Sunday, October 23, 2011

CLEAN SHEETS TO THE WIND

I've found when cruising one does not need to wash a lot of clothes too often. I pretty much live in a couple of pair of Columbia Shorts and some Columbia fishing shirts during the summer.
These can be easily hand washed and dry fast when hung over the life lines. Though every once in a while the availability of a washing machine is a welcome sight for this cruising sailor. Even better is a marina that offers a free use of a washing machine. Like the 79th Street Boat Basin in New York. While I can pretty much get by with doing hand laundry for the shorts and shirts I usually wear. There are some items that are easier to wash in a washing machine. I'm talking about the fitted bed sheets and towels I carry on board along with other clothes like jeans and other long pants. These items require a lot of water and I find are best done in a machine. To me one of the simple pleasures of being on board a boat is climbing into your bunk at night with freshly washed sheets. It's one of those Ahhh moments.

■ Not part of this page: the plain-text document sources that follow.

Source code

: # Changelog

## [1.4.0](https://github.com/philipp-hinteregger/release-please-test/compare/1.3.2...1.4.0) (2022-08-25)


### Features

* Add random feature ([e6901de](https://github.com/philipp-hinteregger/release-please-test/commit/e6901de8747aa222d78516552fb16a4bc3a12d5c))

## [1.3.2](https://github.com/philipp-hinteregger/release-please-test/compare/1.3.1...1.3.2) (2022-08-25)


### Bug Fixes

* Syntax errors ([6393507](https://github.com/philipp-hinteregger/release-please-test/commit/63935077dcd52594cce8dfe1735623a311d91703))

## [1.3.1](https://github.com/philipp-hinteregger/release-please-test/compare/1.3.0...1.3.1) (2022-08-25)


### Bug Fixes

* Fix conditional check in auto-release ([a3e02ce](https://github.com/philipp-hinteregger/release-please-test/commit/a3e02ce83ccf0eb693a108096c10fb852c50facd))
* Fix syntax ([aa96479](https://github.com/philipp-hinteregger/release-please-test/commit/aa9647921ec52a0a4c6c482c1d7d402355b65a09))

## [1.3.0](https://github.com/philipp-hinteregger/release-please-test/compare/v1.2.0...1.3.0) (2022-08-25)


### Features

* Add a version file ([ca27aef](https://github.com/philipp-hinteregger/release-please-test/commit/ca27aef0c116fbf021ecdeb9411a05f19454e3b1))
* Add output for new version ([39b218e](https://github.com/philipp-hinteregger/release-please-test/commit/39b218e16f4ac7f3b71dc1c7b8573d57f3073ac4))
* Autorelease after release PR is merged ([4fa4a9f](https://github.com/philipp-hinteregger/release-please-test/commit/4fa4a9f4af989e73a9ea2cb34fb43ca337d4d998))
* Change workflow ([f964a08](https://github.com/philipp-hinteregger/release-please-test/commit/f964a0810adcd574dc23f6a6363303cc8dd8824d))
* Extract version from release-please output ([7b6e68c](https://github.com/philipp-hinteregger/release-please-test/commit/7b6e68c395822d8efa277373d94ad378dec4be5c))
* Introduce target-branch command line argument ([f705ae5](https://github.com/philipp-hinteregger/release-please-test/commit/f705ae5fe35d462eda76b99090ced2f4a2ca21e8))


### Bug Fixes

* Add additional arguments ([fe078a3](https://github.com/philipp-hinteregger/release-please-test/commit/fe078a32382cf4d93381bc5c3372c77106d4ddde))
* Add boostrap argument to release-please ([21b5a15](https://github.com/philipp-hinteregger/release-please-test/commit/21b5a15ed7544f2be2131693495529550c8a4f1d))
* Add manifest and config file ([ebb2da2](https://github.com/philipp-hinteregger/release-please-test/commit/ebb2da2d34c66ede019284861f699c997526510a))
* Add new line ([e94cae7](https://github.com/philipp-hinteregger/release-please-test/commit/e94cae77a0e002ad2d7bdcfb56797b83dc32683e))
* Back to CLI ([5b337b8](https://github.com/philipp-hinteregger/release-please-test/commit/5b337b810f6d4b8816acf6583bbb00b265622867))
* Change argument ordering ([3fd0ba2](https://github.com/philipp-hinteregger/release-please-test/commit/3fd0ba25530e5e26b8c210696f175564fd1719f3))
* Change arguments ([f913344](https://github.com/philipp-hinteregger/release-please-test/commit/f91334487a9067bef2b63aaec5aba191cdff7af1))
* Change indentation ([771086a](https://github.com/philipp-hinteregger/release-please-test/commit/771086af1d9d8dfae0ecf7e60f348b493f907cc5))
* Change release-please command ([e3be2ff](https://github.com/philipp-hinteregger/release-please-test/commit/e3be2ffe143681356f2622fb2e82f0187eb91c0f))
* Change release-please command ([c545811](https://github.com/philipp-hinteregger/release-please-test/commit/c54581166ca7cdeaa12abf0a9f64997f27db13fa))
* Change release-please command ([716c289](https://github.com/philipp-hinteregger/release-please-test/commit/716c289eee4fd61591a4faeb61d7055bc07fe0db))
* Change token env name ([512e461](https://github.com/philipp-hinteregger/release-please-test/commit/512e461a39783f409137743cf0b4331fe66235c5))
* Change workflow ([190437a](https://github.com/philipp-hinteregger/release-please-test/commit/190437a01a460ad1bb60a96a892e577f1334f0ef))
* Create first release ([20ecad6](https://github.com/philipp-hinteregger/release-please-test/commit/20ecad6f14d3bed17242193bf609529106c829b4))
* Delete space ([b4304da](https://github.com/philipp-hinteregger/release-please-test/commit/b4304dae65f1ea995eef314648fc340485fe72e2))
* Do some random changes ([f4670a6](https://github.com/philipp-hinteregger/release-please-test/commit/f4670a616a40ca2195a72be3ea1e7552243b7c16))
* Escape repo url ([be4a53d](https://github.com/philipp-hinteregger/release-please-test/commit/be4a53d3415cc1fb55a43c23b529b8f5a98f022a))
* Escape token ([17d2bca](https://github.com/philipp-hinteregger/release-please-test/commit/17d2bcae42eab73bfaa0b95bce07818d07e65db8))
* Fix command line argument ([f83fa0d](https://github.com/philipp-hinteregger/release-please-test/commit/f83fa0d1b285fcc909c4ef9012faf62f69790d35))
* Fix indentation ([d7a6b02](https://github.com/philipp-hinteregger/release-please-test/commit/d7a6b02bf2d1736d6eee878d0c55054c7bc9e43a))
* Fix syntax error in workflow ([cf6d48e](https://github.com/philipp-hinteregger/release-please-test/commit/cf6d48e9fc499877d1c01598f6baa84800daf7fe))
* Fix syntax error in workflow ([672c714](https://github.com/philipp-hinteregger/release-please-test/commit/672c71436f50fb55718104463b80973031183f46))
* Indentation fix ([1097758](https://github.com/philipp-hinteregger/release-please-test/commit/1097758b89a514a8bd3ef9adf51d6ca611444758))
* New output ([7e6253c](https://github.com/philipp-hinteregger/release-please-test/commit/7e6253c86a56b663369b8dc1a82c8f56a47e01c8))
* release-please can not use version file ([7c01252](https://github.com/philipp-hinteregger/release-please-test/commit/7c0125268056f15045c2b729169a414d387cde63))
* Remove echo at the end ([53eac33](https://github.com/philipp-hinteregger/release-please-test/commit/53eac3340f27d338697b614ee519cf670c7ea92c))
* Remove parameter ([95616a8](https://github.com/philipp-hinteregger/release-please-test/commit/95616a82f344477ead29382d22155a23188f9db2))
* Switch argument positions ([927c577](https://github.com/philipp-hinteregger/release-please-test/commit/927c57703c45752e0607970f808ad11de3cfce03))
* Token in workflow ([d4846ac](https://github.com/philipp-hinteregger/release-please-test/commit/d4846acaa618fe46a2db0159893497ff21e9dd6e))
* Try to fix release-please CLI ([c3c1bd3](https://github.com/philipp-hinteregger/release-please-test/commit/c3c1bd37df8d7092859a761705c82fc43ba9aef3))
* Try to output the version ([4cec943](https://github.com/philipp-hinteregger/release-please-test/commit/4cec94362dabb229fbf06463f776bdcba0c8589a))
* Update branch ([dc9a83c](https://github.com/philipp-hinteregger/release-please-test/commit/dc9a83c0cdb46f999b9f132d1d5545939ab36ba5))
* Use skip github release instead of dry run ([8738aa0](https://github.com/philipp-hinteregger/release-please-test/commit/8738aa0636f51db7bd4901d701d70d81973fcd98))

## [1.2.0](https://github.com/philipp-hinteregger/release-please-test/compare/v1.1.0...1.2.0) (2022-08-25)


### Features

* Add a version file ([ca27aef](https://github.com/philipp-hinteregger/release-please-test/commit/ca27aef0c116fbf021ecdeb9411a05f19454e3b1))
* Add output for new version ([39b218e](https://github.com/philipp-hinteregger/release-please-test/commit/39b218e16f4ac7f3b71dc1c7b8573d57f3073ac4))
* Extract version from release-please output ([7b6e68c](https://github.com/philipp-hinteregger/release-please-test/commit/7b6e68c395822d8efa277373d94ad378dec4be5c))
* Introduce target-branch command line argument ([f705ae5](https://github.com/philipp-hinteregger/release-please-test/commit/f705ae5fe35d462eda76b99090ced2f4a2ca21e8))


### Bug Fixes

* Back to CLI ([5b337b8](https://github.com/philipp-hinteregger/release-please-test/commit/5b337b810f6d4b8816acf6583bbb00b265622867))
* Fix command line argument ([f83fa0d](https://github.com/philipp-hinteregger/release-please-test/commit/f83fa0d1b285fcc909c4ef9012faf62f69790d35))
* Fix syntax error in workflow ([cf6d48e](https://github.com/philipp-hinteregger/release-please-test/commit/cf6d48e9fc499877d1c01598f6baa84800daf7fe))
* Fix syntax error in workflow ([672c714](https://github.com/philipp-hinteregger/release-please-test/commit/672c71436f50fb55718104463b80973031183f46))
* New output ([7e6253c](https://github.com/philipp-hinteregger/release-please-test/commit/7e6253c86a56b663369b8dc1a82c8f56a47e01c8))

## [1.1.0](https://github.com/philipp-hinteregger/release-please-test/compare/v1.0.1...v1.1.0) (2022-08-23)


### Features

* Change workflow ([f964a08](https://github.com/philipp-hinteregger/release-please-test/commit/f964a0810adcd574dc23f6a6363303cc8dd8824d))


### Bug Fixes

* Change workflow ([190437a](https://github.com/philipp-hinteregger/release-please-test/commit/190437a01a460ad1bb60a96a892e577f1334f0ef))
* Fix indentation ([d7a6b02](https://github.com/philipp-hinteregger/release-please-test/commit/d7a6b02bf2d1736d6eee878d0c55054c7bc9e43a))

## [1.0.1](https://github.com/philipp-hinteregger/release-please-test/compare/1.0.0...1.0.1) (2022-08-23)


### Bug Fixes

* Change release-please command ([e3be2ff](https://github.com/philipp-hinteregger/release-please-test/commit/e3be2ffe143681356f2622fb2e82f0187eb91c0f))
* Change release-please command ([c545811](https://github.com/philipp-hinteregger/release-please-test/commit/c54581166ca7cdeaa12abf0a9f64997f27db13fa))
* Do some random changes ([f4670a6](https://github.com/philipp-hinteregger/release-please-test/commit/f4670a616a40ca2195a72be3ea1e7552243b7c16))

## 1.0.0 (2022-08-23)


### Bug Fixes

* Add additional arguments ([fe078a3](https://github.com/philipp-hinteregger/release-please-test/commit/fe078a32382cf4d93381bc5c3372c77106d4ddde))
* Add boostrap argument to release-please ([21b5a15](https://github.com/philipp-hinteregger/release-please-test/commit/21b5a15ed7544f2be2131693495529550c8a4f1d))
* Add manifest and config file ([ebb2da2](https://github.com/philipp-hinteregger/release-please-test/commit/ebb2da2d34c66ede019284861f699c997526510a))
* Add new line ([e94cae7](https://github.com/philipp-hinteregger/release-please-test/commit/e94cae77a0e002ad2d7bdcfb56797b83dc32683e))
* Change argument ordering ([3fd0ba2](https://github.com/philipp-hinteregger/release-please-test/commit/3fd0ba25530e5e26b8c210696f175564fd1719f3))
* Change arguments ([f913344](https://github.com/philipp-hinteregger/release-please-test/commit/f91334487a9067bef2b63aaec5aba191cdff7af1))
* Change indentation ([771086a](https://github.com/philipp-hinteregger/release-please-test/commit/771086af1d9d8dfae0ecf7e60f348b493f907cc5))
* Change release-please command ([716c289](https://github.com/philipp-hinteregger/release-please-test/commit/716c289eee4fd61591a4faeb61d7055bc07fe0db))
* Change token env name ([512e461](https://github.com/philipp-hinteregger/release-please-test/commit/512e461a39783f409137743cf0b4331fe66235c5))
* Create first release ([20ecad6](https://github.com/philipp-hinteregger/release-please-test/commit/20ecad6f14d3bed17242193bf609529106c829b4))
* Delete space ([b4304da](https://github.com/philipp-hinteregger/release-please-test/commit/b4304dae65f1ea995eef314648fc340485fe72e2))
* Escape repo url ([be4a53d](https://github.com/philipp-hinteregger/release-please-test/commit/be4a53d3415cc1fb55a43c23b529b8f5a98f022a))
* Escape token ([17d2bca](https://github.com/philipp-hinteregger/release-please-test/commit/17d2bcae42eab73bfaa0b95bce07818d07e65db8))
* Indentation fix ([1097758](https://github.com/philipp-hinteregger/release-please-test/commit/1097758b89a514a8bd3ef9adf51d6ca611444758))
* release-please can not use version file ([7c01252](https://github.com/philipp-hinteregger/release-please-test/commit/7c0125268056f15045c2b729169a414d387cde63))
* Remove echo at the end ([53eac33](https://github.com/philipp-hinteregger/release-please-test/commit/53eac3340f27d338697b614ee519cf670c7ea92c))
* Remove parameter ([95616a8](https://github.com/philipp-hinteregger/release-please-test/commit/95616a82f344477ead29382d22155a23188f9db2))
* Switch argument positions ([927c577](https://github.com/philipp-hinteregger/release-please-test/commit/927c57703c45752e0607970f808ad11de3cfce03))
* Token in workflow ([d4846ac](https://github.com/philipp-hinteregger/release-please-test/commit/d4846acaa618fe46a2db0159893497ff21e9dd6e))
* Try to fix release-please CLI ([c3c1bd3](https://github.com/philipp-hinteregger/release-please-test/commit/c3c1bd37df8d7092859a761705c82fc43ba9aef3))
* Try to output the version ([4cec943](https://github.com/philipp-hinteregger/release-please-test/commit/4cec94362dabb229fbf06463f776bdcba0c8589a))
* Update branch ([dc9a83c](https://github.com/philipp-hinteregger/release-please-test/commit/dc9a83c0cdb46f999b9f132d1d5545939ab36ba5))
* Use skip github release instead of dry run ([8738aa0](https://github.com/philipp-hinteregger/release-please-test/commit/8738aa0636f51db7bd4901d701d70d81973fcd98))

So when a washing machine is available I try and take advantage of it.
When I lived on board in New York back in the late nineties I had to walk several blocks to a Laundromat because the marina I was at had no laundry facilities. Not exactly convenient and in addition to the laundry I had to carry the detergent along. Unless I wanted to pay an extra dollar at the Laundromat to buy a box from the vending machine. I also had to find a place on board to store the bulky detergent container. 

 The choices were powder which came in a card board box. Which on a boat has some advantages and disadvantages. For one thing you could use baggies to make single load portions like I did instead of carrying the whole box to the laundry. But, you still had the bulky cardboard box to store on board and the worry that it could get wet and spill it's contents inside a boat locker. You could also use a liquid detergent which is mostly water. It still comes in a bulky container  but, requires you to carry the whole container to the laundry room and means you had a plastic container you would eventually need to dispose of.  I recently discovered and alternative that makes a whole lot of sense for a cruising sailor. It's a laundry product called METHOD.

It's a high concentrated laundry detergent which comes in a pump spray bottle. A 20 oz bottle does 50 loads.  Plus it  takes up a whole lot of less space on board and weighs a lot less than the normal powder or liquid detergents.  You can get refills of METHOD in space saving packaging so you don't keep carrying around extra plastic containers on board and then looking for a place to dispose of them. I bought a bottle over the summer and found it to clean just as well as the detergents I get from the supermarket. Just four pumps provides enough concentrated cleaning for a whole machine load of laundry. It can also be used for spot cleaning and I've also used it for hand washing in a bucket on board with very good results. It takes up less room on board and won't spill like powder laundry detergent can and you are not storing big container of liquid detergent either. To me it just makes a whole lot of sense to carry it on board to do laundry.